> **INSTRUCTIONS TO FOLLOW**
Every entry must come back exactly as it was written.

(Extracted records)

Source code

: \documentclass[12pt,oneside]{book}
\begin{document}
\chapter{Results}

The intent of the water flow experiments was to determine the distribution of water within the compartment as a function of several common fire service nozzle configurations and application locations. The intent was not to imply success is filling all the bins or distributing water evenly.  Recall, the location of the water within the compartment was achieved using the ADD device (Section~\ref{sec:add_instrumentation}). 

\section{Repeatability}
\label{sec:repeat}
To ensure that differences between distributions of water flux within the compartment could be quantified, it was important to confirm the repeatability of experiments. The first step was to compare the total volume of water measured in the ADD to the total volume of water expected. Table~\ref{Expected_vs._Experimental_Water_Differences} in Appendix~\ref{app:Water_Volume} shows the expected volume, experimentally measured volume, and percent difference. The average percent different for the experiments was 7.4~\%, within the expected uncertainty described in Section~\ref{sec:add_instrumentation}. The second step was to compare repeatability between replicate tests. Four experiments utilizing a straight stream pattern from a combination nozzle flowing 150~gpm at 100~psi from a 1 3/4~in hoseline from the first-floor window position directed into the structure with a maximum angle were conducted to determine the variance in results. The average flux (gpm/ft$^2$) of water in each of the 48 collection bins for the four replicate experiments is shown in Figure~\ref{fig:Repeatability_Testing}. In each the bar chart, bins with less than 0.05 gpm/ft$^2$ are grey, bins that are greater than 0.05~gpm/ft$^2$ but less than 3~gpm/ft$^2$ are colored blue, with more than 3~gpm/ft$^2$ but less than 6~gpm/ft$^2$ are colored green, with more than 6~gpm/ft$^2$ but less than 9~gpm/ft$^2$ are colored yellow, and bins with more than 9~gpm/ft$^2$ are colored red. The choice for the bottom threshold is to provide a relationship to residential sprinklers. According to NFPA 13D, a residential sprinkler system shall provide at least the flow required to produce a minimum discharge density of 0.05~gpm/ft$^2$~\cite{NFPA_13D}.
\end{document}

> **ANSWER SPACE**
Source code

: \documentclass[12pt,oneside]{book}
\begin{document}
\chapter{Results}

The intent of the water flow experiments was to determine the distribution of water within the compartment as a function of several common fire service nozzle configurations and application locations. The intent was not to imply success is filling all the bins or distributing water evenly.  Recall, the location of the water within the compartment was achieved using the ADD device (Section~\ref{sec:add_instrumentation}). 

\section{Repeatability}
\label{sec:repeat}
To ensure that differences between distributions of water flux within the compartment could be quantified, it was important to confirm the repeatability of experiments. The first step was to compare the total volume of water measured in the ADD to the total volume of water expected. Table~\ref{Expected_vs._Experimental_Water_Differences} in Appendix~\ref{app:Water_Volume} shows the expected volume, experimentally measured volume, and percent difference. The average percent different for the experiments was 7.4~\%, within the expected uncertainty described in Section~\ref{sec:add_instrumentation}. The second step was to compare repeatability between replicate tests. Four experiments utilizing a straight stream pattern from a combination nozzle flowing 150~gpm at 100~psi from a 1 3/4~in hoseline from the first-floor window position directed into the structure with a maximum angle were conducted to determine the variance in results. The average flux (gpm/ft$^2$) of water in each of the 48 collection bins for the four replicate experiments is shown in Figure~\ref{fig:Repeatability_Testing}. In each the bar chart, bins with less than 0.05 gpm/ft$^2$ are grey, bins that are greater than 0.05~gpm/ft$^2$ but less than 3~gpm/ft$^2$ are colored blue, with more than 3~gpm/ft$^2$ but less than 6~gpm/ft$^2$ are colored green, with more than 6~gpm/ft$^2$ but less than 9~gpm/ft$^2$ are colored yellow, and bins with more than 9~gpm/ft$^2$ are colored red. The choice for the bottom threshold is to provide a relationship to residential sprinklers. According to NFPA 13D, a residential sprinkler system shall provide at least the flow required to produce a minimum discharge density of 0.05~gpm/ft$^2$~\cite{NFPA_13D}.
\end{document}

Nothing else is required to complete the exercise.